(DATA):
+++++

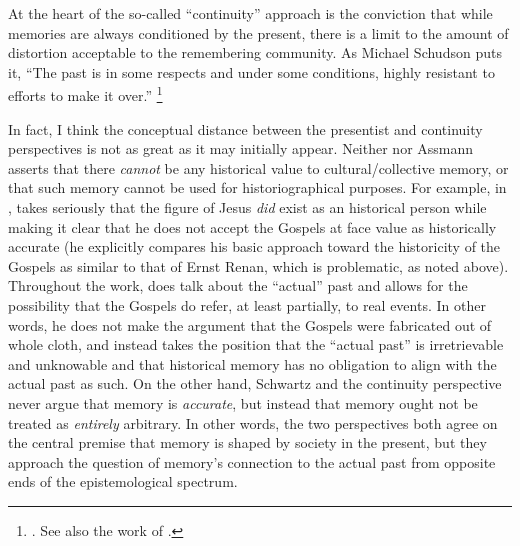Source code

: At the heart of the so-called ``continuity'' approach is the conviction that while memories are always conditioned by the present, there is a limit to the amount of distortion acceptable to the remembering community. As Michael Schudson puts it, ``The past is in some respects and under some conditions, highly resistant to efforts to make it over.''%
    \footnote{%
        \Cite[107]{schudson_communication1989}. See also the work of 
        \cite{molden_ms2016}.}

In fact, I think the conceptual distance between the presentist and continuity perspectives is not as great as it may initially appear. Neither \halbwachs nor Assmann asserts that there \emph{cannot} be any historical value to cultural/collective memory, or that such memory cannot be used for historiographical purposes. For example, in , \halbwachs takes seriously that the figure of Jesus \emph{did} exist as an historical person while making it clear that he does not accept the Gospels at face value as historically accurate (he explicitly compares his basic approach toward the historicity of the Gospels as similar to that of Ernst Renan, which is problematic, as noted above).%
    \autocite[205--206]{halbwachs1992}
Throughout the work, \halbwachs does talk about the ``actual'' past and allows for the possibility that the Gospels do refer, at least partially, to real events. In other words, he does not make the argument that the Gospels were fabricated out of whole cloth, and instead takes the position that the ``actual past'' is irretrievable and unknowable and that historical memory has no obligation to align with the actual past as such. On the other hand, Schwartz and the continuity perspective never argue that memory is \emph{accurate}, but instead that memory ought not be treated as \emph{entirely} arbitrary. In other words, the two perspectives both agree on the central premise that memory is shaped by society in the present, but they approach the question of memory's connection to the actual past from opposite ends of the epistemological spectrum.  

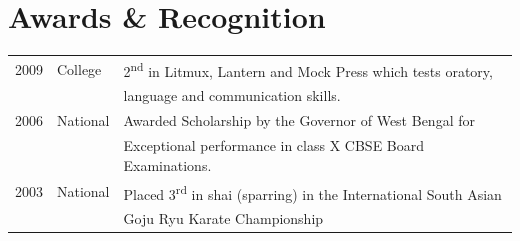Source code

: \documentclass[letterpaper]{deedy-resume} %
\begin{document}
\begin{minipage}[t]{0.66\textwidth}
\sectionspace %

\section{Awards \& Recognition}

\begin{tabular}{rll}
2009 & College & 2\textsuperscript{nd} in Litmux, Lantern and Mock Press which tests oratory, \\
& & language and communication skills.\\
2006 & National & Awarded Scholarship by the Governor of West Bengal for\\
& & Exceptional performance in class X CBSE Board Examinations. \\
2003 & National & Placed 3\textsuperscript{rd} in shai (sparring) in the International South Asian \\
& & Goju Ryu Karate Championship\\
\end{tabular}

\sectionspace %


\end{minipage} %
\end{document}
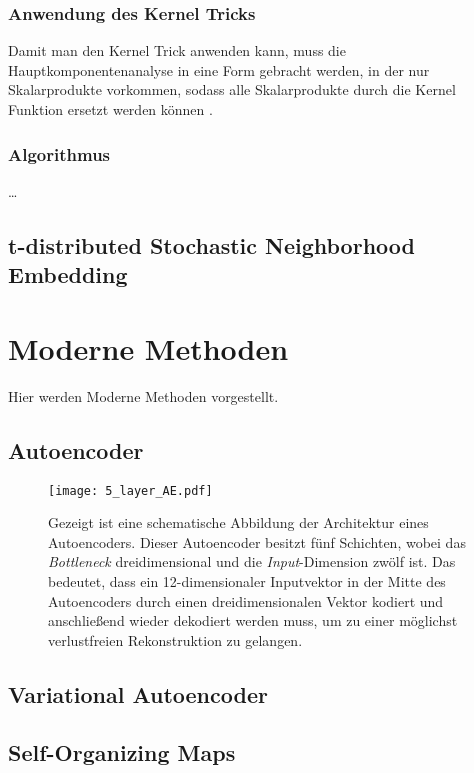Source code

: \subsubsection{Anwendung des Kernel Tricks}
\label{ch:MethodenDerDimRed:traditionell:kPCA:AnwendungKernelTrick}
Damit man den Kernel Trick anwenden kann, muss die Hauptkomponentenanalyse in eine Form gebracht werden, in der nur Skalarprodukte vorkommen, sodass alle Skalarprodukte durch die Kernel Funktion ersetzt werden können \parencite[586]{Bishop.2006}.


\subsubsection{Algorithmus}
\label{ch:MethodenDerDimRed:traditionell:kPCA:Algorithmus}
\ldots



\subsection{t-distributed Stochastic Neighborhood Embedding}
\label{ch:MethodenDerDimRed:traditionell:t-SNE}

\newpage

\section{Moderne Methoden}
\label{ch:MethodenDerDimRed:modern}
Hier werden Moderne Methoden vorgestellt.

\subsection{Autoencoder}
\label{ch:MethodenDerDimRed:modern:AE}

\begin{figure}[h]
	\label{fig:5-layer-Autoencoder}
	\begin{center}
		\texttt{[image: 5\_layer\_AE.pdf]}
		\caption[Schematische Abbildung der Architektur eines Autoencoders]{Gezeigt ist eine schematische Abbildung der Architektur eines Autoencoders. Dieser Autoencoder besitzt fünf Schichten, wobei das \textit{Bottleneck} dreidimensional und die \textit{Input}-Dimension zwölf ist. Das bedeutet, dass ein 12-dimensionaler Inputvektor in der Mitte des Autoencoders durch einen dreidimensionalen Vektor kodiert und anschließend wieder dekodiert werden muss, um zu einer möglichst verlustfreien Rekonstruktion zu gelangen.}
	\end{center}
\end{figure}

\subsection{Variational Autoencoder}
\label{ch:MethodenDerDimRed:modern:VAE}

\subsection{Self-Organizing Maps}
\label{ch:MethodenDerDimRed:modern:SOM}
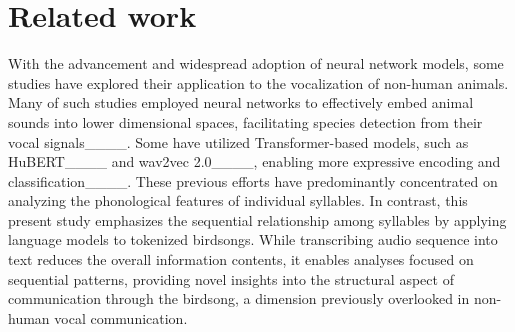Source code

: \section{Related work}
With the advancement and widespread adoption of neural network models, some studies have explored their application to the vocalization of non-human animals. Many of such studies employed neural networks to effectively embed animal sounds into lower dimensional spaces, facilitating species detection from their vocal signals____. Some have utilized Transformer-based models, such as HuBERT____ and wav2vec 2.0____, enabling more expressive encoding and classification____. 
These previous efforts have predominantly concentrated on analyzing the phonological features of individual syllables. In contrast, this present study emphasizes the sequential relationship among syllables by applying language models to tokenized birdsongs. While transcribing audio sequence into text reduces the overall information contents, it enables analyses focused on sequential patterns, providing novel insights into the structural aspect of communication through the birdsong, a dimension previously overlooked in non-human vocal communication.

+++++

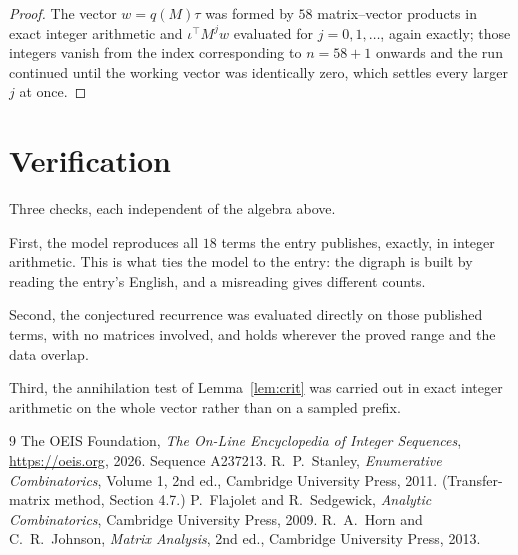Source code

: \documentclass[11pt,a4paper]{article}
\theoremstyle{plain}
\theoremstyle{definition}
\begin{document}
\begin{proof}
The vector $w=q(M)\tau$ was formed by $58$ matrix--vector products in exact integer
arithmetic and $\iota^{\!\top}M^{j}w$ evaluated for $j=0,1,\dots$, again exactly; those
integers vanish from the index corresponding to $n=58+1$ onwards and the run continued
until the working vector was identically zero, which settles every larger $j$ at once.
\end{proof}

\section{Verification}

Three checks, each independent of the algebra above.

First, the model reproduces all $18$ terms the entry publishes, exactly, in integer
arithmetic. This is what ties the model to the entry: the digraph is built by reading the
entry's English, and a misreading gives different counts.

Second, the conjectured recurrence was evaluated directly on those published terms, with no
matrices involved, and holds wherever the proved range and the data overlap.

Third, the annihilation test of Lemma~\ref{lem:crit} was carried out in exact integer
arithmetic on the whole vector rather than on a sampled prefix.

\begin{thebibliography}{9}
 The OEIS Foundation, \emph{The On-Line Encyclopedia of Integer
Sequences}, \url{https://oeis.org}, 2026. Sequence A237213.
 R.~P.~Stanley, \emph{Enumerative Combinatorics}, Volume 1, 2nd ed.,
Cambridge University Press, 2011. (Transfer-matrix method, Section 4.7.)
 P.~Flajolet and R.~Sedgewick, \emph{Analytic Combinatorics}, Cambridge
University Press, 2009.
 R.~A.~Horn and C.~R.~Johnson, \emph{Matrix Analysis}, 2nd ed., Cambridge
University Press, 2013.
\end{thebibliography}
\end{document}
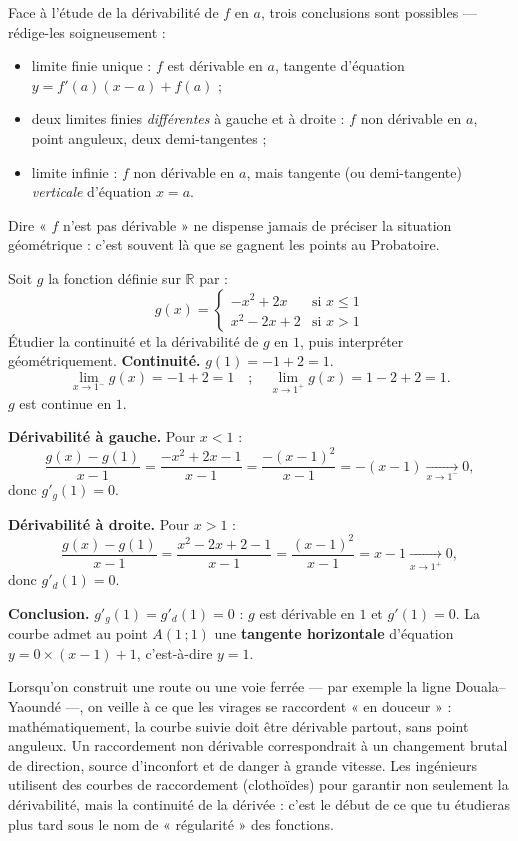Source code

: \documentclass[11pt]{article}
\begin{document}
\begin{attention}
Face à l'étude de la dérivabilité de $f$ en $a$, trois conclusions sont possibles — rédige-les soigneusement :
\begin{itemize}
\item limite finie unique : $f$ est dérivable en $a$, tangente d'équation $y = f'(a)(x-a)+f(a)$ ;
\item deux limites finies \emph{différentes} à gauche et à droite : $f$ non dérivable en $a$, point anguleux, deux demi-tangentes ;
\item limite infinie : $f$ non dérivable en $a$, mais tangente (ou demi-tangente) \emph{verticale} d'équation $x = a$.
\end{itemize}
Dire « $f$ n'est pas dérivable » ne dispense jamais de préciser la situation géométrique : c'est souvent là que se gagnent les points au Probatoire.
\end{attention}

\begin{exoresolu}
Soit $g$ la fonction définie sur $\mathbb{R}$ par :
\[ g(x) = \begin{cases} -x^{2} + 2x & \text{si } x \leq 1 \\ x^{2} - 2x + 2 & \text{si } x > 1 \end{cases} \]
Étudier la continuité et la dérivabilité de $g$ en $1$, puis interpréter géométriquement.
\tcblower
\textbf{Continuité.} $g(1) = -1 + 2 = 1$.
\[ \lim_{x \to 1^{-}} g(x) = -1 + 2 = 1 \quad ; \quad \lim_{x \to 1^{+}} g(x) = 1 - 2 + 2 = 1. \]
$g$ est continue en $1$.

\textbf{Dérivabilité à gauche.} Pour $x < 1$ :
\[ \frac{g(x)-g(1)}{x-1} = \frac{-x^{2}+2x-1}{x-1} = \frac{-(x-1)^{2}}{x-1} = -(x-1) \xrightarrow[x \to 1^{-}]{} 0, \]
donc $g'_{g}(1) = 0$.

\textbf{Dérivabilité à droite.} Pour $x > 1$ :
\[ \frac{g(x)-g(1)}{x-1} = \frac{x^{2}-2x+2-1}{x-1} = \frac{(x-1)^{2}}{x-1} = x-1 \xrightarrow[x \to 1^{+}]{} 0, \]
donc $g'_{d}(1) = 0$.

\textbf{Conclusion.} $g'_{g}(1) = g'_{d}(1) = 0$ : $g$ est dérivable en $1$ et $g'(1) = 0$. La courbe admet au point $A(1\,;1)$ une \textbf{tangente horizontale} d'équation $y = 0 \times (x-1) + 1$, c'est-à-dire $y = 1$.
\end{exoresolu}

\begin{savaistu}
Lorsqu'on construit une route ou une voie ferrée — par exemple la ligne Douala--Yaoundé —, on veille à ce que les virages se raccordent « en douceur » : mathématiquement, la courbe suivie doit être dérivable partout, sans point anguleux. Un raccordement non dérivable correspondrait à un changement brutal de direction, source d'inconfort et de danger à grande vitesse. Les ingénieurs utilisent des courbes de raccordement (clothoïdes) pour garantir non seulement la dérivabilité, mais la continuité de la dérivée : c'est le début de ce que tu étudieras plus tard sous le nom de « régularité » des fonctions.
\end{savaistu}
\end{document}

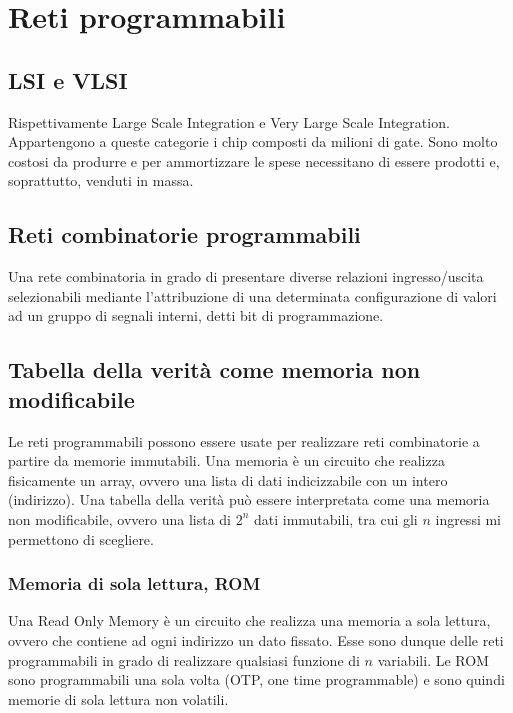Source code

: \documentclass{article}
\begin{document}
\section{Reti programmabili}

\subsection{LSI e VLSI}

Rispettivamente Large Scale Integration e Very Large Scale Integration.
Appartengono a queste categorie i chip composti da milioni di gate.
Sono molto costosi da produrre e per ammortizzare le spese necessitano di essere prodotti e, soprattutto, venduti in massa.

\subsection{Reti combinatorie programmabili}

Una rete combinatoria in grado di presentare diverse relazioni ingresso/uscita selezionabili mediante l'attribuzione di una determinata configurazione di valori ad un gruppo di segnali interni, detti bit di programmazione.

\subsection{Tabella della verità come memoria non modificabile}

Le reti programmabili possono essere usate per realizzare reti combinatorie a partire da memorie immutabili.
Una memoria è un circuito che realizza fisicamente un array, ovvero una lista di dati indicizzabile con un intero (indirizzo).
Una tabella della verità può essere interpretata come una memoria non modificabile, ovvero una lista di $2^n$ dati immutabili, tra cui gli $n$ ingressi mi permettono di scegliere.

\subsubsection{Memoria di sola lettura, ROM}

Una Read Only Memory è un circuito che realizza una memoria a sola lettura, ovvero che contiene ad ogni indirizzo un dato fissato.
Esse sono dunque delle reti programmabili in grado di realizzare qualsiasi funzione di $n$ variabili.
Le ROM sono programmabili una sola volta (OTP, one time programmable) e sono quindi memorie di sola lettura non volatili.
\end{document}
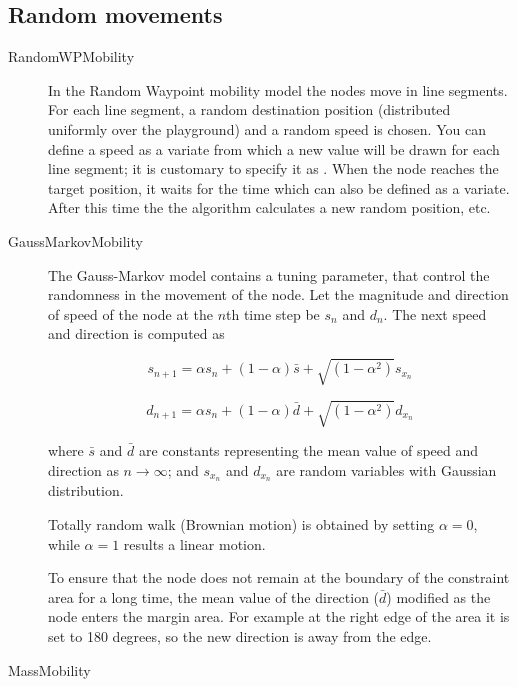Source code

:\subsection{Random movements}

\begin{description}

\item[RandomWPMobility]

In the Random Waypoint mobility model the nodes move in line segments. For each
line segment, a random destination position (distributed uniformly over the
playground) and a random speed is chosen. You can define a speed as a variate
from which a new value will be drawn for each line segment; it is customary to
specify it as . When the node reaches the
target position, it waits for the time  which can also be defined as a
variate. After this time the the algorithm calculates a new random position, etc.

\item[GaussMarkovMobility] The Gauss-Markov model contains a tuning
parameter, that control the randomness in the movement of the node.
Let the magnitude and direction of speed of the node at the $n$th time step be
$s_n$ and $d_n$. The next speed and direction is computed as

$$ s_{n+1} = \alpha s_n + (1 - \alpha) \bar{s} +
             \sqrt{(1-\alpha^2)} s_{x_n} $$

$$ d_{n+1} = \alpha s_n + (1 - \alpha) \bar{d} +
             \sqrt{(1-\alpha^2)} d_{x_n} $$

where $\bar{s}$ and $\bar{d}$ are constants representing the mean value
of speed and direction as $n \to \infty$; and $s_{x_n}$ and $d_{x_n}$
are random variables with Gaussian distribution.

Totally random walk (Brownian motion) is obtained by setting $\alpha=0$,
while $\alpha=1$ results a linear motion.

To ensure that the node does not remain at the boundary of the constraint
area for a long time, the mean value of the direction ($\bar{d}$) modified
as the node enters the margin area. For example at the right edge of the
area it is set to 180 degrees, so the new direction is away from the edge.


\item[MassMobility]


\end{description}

+++++

(THE PROBLEM): Only lines containing "eine" belong in the answer; copy every such line from the records.

(RESPONSE TO THIS EXERCISE):
Damit man den Kernel Trick anwenden kann, muss die Hauptkomponentenanalyse in eine Form gebracht werden, in der nur Skalarprodukte vorkommen, sodass alle Skalarprodukte durch die Kernel Funktion ersetzt werden können \parencite[586]{Bishop.2006}.
		\caption[Schematische Abbildung der Architektur eines Autoencoders]{Gezeigt ist eine schematische Abbildung der Architektur eines Autoencoders. Dieser Autoencoder besitzt fünf Schichten, wobei das \textit{Bottleneck} dreidimensional und die \textit{Input}-Dimension zwölf ist. Das bedeutet, dass ein 12-dimensionaler Inputvektor in der Mitte des Autoencoders durch einen dreidimensionalen Vektor kodiert und anschließend wieder dekodiert werden muss, um zu einer möglichst verlustfreien Rekonstruktion zu gelangen.}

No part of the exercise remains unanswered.